Records for the exercise:
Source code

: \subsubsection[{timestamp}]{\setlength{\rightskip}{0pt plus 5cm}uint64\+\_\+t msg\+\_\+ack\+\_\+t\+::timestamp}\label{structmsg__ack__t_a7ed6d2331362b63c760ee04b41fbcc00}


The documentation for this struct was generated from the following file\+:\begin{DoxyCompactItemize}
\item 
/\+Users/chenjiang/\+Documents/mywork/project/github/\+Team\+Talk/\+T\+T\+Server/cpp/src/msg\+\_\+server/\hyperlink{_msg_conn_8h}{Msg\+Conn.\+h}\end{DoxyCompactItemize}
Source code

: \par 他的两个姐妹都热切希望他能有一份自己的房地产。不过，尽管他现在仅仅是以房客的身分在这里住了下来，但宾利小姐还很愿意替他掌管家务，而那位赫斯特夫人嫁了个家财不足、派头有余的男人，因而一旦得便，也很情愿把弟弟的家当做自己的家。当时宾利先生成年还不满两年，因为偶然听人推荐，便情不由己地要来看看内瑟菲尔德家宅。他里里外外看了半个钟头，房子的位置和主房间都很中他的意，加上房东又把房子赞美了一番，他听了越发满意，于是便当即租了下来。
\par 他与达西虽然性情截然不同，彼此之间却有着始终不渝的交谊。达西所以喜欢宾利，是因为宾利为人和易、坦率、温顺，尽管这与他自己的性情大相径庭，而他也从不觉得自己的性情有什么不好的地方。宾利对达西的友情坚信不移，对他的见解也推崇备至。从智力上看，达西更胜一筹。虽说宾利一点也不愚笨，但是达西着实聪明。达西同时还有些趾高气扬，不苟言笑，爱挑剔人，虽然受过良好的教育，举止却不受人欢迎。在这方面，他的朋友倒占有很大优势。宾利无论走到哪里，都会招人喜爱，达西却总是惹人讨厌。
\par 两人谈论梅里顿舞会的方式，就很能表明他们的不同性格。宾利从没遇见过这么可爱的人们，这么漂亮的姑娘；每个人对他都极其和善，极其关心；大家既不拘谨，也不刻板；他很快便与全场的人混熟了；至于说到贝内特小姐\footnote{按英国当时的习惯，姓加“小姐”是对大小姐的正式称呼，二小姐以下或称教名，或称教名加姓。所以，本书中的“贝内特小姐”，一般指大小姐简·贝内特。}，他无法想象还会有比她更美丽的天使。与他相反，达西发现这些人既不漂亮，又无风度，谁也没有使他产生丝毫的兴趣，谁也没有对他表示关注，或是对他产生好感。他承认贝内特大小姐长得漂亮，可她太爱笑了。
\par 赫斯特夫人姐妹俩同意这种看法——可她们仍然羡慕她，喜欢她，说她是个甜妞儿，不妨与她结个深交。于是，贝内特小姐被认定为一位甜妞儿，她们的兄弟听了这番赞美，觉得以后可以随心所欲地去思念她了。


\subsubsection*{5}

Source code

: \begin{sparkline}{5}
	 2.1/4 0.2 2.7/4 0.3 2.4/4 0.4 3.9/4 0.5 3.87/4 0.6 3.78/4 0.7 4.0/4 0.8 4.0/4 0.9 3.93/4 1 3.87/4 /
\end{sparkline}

To do: Copy out, from the records above, every line that holds the string "DoxyCompactItemize".

Answer to the problem:
The documentation for this struct was generated from the following file\+:\begin{DoxyCompactItemize}
/\+Users/chenjiang/\+Documents/mywork/project/github/\+Team\+Talk/\+T\+T\+Server/cpp/src/msg\+\_\+server/\hyperlink{_msg_conn_8h}{Msg\+Conn.\+h}\end{DoxyCompactItemize}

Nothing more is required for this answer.